• **Aim of the task**:
Please restate the data below word for word, omitting all images.
[Record set Boundary: Start]
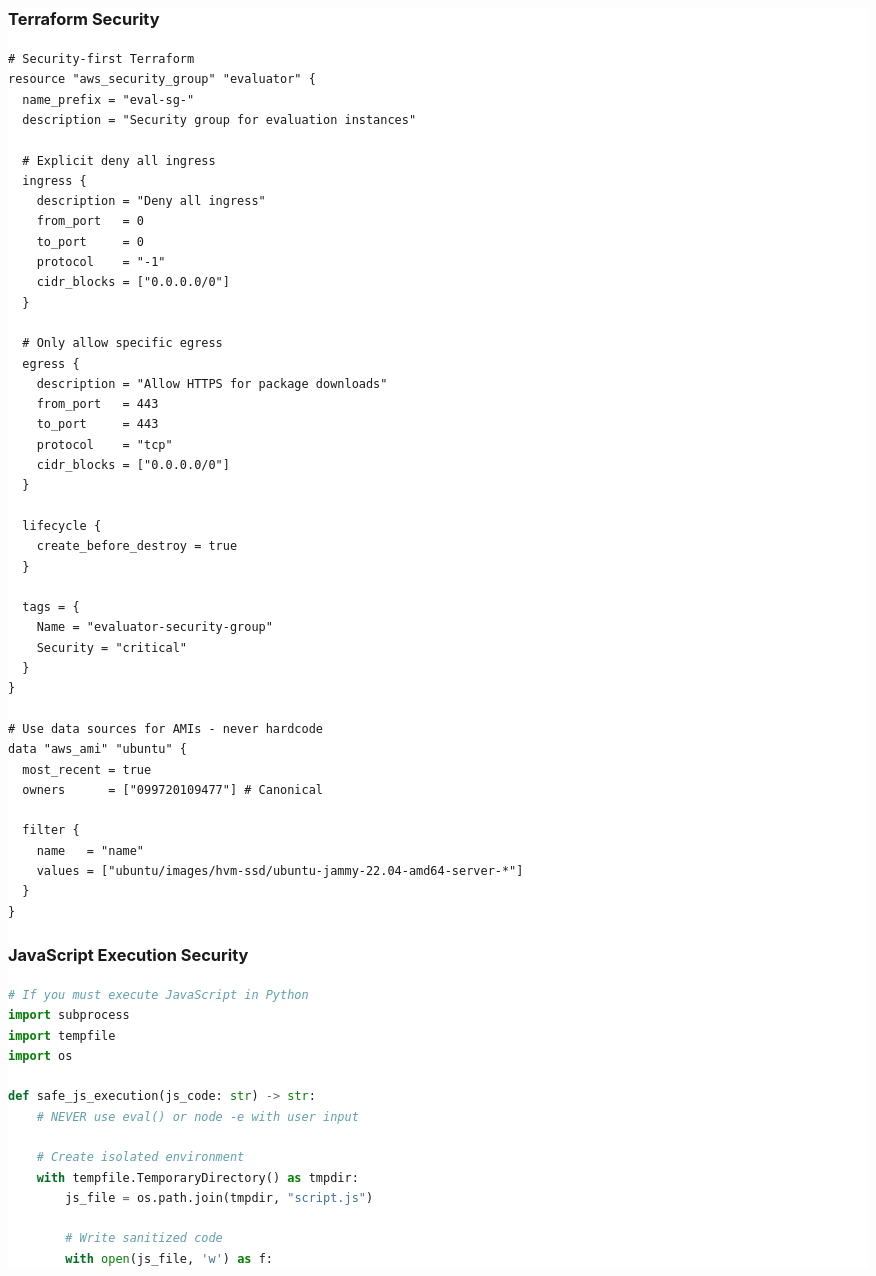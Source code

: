 ### Terraform Security
```hcl
# Security-first Terraform
resource "aws_security_group" "evaluator" {
  name_prefix = "eval-sg-"
  description = "Security group for evaluation instances"
  
  # Explicit deny all ingress
  ingress {
    description = "Deny all ingress"
    from_port   = 0
    to_port     = 0
    protocol    = "-1"
    cidr_blocks = ["0.0.0.0/0"]
  }
  
  # Only allow specific egress
  egress {
    description = "Allow HTTPS for package downloads"
    from_port   = 443
    to_port     = 443
    protocol    = "tcp"
    cidr_blocks = ["0.0.0.0/0"]
  }
  
  lifecycle {
    create_before_destroy = true
  }
  
  tags = {
    Name = "evaluator-security-group"
    Security = "critical"
  }
}

# Use data sources for AMIs - never hardcode
data "aws_ami" "ubuntu" {
  most_recent = true
  owners      = ["099720109477"] # Canonical
  
  filter {
    name   = "name"
    values = ["ubuntu/images/hvm-ssd/ubuntu-jammy-22.04-amd64-server-*"]
  }
}
```

### JavaScript Execution Security
```python
# If you must execute JavaScript in Python
import subprocess
import tempfile
import os

def safe_js_execution(js_code: str) -> str:
    # NEVER use eval() or node -e with user input
    
    # Create isolated environment
    with tempfile.TemporaryDirectory() as tmpdir:
        js_file = os.path.join(tmpdir, "script.js")
        
        # Write sanitized code
        with open(js_file, 'w') as f:
```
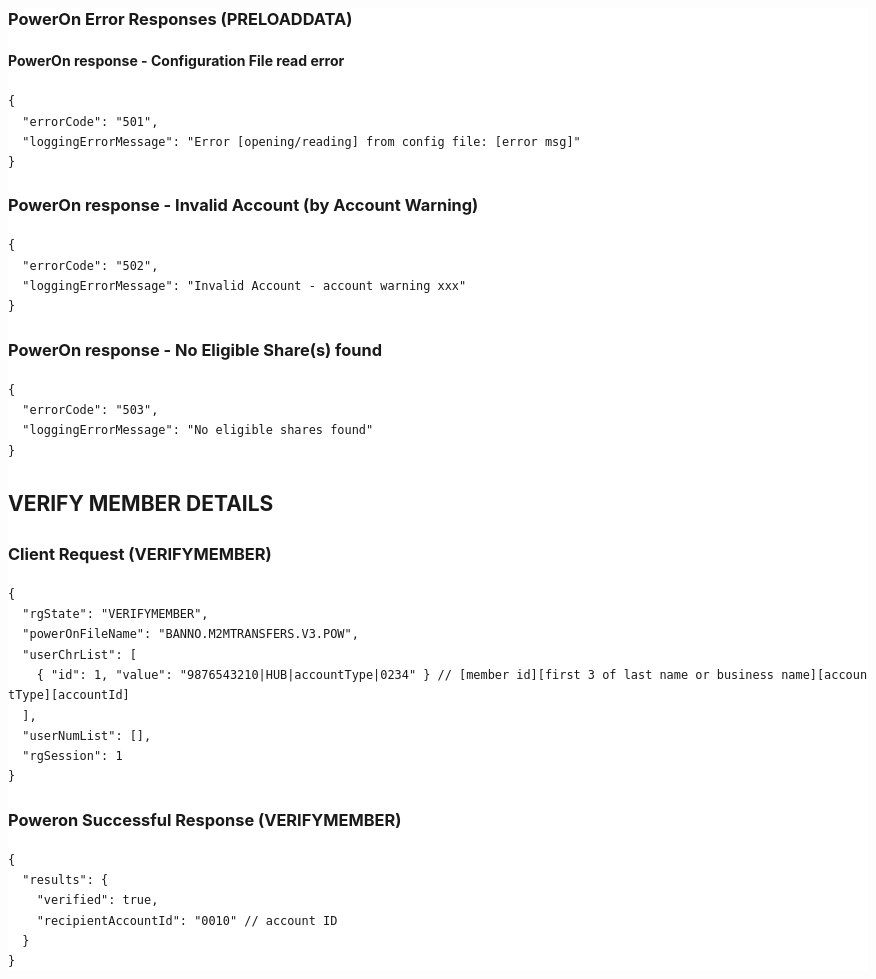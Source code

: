 ### PowerOn Error Responses (PRELOADDATA)

#### PowerOn response - Configuration File read error

```jsonc
{
  "errorCode": "501",
  "loggingErrorMessage": "Error [opening/reading] from config file: [error msg]"
}
```

### PowerOn response - Invalid Account (by Account Warning)

```jsonc
{
  "errorCode": "502",
  "loggingErrorMessage": "Invalid Account - account warning xxx"
}
```

### PowerOn response - No Eligible Share(s) found

```jsonc
{
  "errorCode": "503",
  "loggingErrorMessage": "No eligible shares found"
}
```

## VERIFY MEMBER DETAILS

### Client Request (VERIFYMEMBER)

```jsonc
{
  "rgState": "VERIFYMEMBER",
  "powerOnFileName": "BANNO.M2MTRANSFERS.V3.POW",
  "userChrList": [
    { "id": 1, "value": "9876543210|HUB|accountType|0234" } // [member id][first 3 of last name or business name][accountType][accountId]
  ],
  "userNumList": [],
  "rgSession": 1
}
```

### Poweron Successful Response (VERIFYMEMBER)

```jsonc
{
  "results": {
    "verified": true,
    "recipientAccountId": "0010" // account ID
  }
}
```
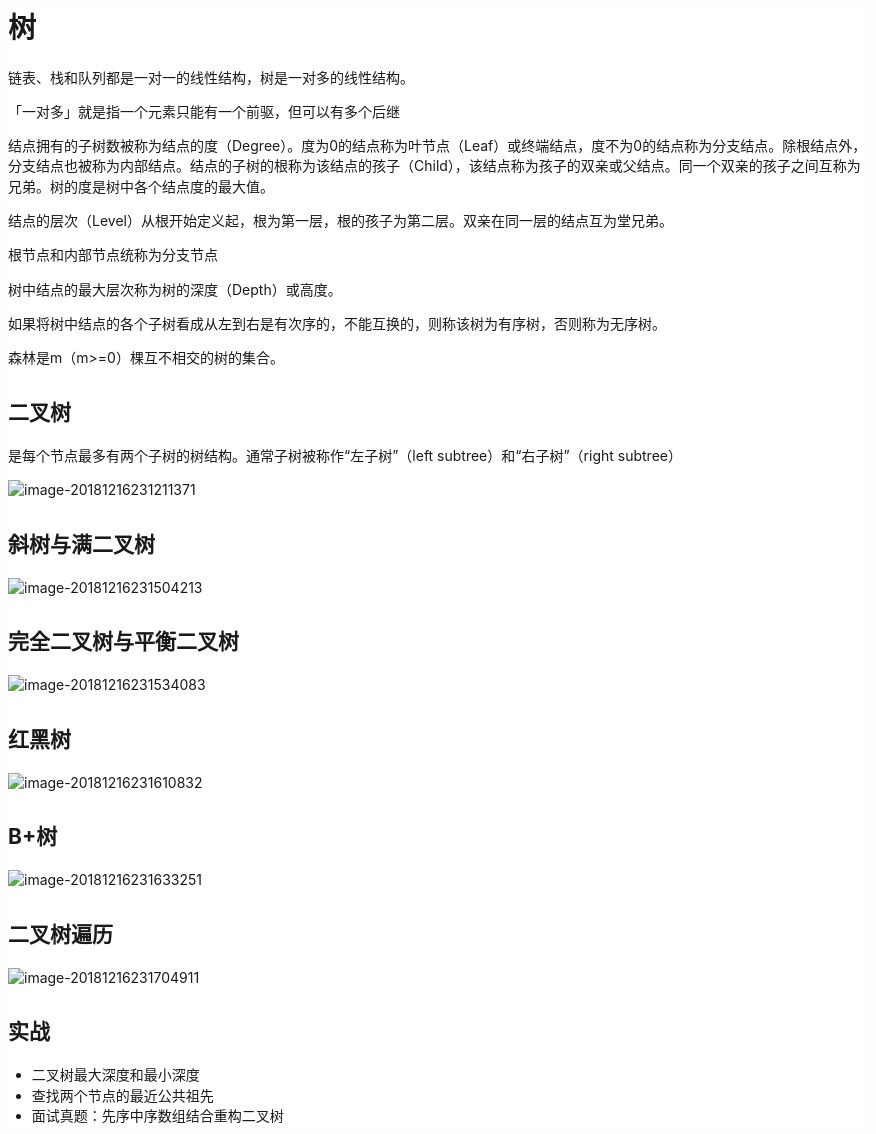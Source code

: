 # 树

链表、栈和队列都是一对一的线性结构，树是一对多的线性结构。

「一对多」就是指一个元素只能有一个前驱，但可以有多个后继

结点拥有的子树数被称为结点的度（Degree）。度为0的结点称为叶节点（Leaf）或终端结点，度不为0的结点称为分支结点。除根结点外，分支结点也被称为内部结点。结点的子树的根称为该结点的孩子（Child），该结点称为孩子的双亲或父结点。同一个双亲的孩子之间互称为兄弟。树的度是树中各个结点度的最大值。

结点的层次（Level）从根开始定义起，根为第一层，根的孩子为第二层。双亲在同一层的结点互为堂兄弟。

根节点和内部节点统称为分支节点

树中结点的最大层次称为树的深度（Depth）或高度。

如果将树中结点的各个子树看成从左到右是有次序的，不能互换的，则称该树为有序树，否则称为无序树。

森林是m（m>=0）棵互不相交的树的集合。

## 二叉树

是每个节点最多有两个子树的树结构。通常子树被称作“左子树”（left subtree）和“右子树”（right subtree）

![image-20181216231211371](/Users/dingyuanjie/Desktop/MyKnowledge/2.code/java/1.基础/java/image-20181216231211371-4973131.png)

## 斜树与满二叉树

![image-20181216231504213](/Users/dingyuanjie/Desktop/MyKnowledge/2.code/java/1.基础/java/image-20181216231504213-4973304.png)

## 完全二叉树与平衡二叉树

![image-20181216231534083](/Users/dingyuanjie/Desktop/MyKnowledge/2.code/java/1.基础/java/image-20181216231534083-4973334.png)

## 红黑树

![image-20181216231610832](/Users/dingyuanjie/Desktop/MyKnowledge/2.code/java/1.基础/java/image-20181216231610832-4973370.png)

## B+树

![image-20181216231633251](/Users/dingyuanjie/Desktop/MyKnowledge/2.code/java/1.基础/java/image-20181216231633251-4973393.png)

## 二叉树遍历

![image-20181216231704911](/Users/dingyuanjie/Desktop/MyKnowledge/2.code/java/1.基础/java/image-20181216231704911-4973424.png)

## 实战

* 二叉树最大深度和最小深度
* 查找两个节点的最近公共祖先
* 面试真题：先序中序数组结合重构二叉树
[Record set Boundary: End]
• **Response to the exercise**:
Source code

: ### Terraform Security
```hcl
# Security-first Terraform
resource "aws_security_group" "evaluator" {
  name_prefix = "eval-sg-"
  description = "Security group for evaluation instances"
  
  # Explicit deny all ingress
  ingress {
    description = "Deny all ingress"
    from_port   = 0
    to_port     = 0
    protocol    = "-1"
    cidr_blocks = ["0.0.0.0/0"]
  }
  
  # Only allow specific egress
  egress {
    description = "Allow HTTPS for package downloads"
    from_port   = 443
    to_port     = 443
    protocol    = "tcp"
    cidr_blocks = ["0.0.0.0/0"]
  }
  
  lifecycle {
    create_before_destroy = true
  }
  
  tags = {
    Name = "evaluator-security-group"
    Security = "critical"
  }
}

# Use data sources for AMIs - never hardcode
data "aws_ami" "ubuntu" {
  most_recent = true
  owners      = ["099720109477"] # Canonical
  
  filter {
    name   = "name"
    values = ["ubuntu/images/hvm-ssd/ubuntu-jammy-22.04-amd64-server-*"]
  }
}
```

### JavaScript Execution Security
```python
# If you must execute JavaScript in Python
import subprocess
import tempfile
import os

def safe_js_execution(js_code: str) -> str:
    # NEVER use eval() or node -e with user input
    
    # Create isolated environment
    with tempfile.TemporaryDirectory() as tmpdir:
        js_file = os.path.join(tmpdir, "script.js")
        
        # Write sanitized code
        with open(js_file, 'w') as f:
```
Source code

: ### PowerOn Error Responses (PRELOADDATA)

#### PowerOn response - Configuration File read error

```jsonc
{
  "errorCode": "501",
  "loggingErrorMessage": "Error [opening/reading] from config file: [error msg]"
}
```

### PowerOn response - Invalid Account (by Account Warning)

```jsonc
{
  "errorCode": "502",
  "loggingErrorMessage": "Invalid Account - account warning xxx"
}
```

### PowerOn response - No Eligible Share(s) found

```jsonc
{
  "errorCode": "503",
  "loggingErrorMessage": "No eligible shares found"
}
```

## VERIFY MEMBER DETAILS

### Client Request (VERIFYMEMBER)

```jsonc
{
  "rgState": "VERIFYMEMBER",
  "powerOnFileName": "BANNO.M2MTRANSFERS.V3.POW",
  "userChrList": [
    { "id": 1, "value": "9876543210|HUB|accountType|0234" } // [member id][first 3 of last name or business name][accountType][accountId]
  ],
  "userNumList": [],
  "rgSession": 1
}
```

### Poweron Successful Response (VERIFYMEMBER)

```jsonc
{
  "results": {
    "verified": true,
    "recipientAccountId": "0010" // account ID
  }
}
```
Source code

: # 树

链表、栈和队列都是一对一的线性结构，树是一对多的线性结构。

「一对多」就是指一个元素只能有一个前驱，但可以有多个后继

结点拥有的子树数被称为结点的度（Degree）。度为0的结点称为叶节点（Leaf）或终端结点，度不为0的结点称为分支结点。除根结点外，分支结点也被称为内部结点。结点的子树的根称为该结点的孩子（Child），该结点称为孩子的双亲或父结点。同一个双亲的孩子之间互称为兄弟。树的度是树中各个结点度的最大值。

结点的层次（Level）从根开始定义起，根为第一层，根的孩子为第二层。双亲在同一层的结点互为堂兄弟。

根节点和内部节点统称为分支节点

树中结点的最大层次称为树的深度（Depth）或高度。

如果将树中结点的各个子树看成从左到右是有次序的，不能互换的，则称该树为有序树，否则称为无序树。

森林是m（m>=0）棵互不相交的树的集合。

## 二叉树

是每个节点最多有两个子树的树结构。通常子树被称作“左子树”（left subtree）和“右子树”（right subtree）

![image-20181216231211371](/Users/dingyuanjie/Desktop/MyKnowledge/2.code/java/1.基础/java/image-20181216231211371-4973131.png)

## 斜树与满二叉树

![image-20181216231504213](/Users/dingyuanjie/Desktop/MyKnowledge/2.code/java/1.基础/java/image-20181216231504213-4973304.png)

## 完全二叉树与平衡二叉树

![image-20181216231534083](/Users/dingyuanjie/Desktop/MyKnowledge/2.code/java/1.基础/java/image-20181216231534083-4973334.png)

## 红黑树

![image-20181216231610832](/Users/dingyuanjie/Desktop/MyKnowledge/2.code/java/1.基础/java/image-20181216231610832-4973370.png)

## B+树

![image-20181216231633251](/Users/dingyuanjie/Desktop/MyKnowledge/2.code/java/1.基础/java/image-20181216231633251-4973393.png)

## 二叉树遍历

![image-20181216231704911](/Users/dingyuanjie/Desktop/MyKnowledge/2.code/java/1.基础/java/image-20181216231704911-4973424.png)

## 实战

* 二叉树最大深度和最小深度
* 查找两个节点的最近公共祖先
* 面试真题：先序中序数组结合重构二叉树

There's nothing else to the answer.